Razão tinha Allende quando, no seu último discurso ao país, no palácio presidencial sob fogo de artilharia e bombardeamentos aéreos, previu que «de novo se abrirão as grandes alamedas por onde passará o homem livre, para construir uma sociedade melhor».
via chilena para o socialismo
A revolução chilena suscitou, à época, um vivo debate político e ideológico sobre as vias de transição para o socialismo. Caracterizada pelo Partido Comunista do Chile como uma revolução anti-imperialista e anti-oligárquica visando atingir objectivos socialistas, ela demonstrou na prática (realçava o então Secretário-geral Luís Corvalán) a possibilidade de a classe operária e o povo «chegarem ao poder – ou melhor, a uma parte do poder – por uma via não armada e de tornar realidade uma série de transformações revolucionárias por essa via».
Para o PCC, a experiência chilena confirmou que a «classe operária pode realizar a revolução por quaisquer meios, com a condição de favorecer o desenvolvimento da luta de classes e concentrar o seu fogo sobre os inimigos principais, auxiliando a aceleração das transformações que atingiram a maturidade na sociedade e reunindo assim em seu redor a maioria do povo». O trágico desfecho da revolução chilena, e as lições que dele retiraram os comunistas e os seus aliados na Unidade Popular, não retira validade a esta tese.

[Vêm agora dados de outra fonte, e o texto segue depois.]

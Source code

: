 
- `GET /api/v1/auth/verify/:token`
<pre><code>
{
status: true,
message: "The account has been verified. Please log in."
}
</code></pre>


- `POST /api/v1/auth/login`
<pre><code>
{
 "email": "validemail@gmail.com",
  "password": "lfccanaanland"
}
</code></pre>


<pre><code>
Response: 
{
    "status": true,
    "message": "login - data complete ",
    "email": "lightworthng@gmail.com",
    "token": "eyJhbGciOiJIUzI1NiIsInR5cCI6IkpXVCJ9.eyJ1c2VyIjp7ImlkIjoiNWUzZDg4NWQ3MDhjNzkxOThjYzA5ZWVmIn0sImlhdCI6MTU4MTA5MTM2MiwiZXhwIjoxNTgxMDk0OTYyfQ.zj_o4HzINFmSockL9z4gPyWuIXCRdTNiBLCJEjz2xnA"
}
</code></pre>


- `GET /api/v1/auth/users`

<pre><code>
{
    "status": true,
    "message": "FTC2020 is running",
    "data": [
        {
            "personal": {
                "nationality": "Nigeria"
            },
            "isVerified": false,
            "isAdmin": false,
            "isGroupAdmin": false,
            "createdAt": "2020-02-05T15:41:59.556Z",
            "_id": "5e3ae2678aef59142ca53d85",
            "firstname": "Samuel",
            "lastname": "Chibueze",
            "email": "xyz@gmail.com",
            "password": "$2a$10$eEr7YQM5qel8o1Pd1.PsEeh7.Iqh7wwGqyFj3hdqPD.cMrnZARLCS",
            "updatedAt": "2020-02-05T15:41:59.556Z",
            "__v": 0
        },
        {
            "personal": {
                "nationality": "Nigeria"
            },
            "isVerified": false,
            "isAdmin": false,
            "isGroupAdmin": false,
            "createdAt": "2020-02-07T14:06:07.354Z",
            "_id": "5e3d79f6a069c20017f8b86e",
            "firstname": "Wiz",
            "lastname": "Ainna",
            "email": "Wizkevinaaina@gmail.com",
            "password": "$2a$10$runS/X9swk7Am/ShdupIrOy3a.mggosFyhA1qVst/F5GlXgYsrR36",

A via chilena para o socialismo era isso mesmo, chilena. Como todas as revoluções, o universal e o particular articularam-se de modo dialéctico. Também na altura o PCC realçou que ela foi possível, daquela forma e naquele momento concreto, em «virtude de condições específicas de ordem nacional, mas também, e sobretudo, devido às alterações operadas na arena internacional», em favor do socialismo.
Sessão evocativa a 11 de Setembro
No próximo dia 11 de Setembro, quando passam 50 anos sobre o golpe militar fascista no Chile, o PCP promove pelas 18 horas, no Hotel Mundial, em Lisboa, uma sessão evocativa. A iniciativa conta com a participação de Paulo Raimundo, Secretário-geral do PCP.